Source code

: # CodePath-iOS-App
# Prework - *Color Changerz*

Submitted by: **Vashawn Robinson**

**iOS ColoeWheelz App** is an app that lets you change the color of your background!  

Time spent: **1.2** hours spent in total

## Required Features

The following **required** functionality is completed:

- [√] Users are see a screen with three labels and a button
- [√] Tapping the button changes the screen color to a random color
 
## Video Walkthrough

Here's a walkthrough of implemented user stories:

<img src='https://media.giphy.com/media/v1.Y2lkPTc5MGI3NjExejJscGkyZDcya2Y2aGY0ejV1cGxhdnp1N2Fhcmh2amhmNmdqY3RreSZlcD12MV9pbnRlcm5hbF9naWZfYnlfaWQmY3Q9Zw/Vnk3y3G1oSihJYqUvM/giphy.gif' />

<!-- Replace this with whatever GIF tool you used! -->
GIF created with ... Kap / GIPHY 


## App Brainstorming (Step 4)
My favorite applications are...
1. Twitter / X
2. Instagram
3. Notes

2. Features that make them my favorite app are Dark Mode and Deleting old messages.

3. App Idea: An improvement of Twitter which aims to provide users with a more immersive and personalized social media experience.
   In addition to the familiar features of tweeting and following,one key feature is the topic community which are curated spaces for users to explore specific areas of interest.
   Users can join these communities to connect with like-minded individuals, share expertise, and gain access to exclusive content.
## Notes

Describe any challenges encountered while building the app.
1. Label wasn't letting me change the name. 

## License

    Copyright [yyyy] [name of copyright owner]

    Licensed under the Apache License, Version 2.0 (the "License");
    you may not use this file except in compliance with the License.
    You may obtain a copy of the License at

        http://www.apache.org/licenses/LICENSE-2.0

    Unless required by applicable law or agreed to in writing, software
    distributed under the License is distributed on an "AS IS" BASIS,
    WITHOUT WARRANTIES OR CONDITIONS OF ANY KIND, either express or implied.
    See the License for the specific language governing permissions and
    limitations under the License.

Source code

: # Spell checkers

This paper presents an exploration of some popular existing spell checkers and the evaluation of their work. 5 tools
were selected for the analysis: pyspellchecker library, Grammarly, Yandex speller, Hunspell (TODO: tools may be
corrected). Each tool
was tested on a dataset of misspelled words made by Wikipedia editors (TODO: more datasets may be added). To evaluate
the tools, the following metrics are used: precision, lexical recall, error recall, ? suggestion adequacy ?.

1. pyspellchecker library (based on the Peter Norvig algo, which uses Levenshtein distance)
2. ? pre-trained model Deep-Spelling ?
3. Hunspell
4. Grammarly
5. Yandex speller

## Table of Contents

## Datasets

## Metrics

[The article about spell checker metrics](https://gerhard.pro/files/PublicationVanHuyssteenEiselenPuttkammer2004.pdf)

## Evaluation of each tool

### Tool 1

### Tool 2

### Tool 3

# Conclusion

┄┄┄┄┄┄┄┄┄┄┄┄┄┄┄┄┄┄┄┄

- **What needs to be done**
For this exercise, output exactly the lines above from the line with "3. App Idea: An" to the line with "In addition to", counting both, and leave out the rest.

- **Exercise answer**
3. App Idea: An improvement of Twitter which aims to provide users with a more immersive and personalized social media experience.
   In addition to the familiar features of tweeting and following,one key feature is the topic community which are curated spaces for users to explore specific areas of interest.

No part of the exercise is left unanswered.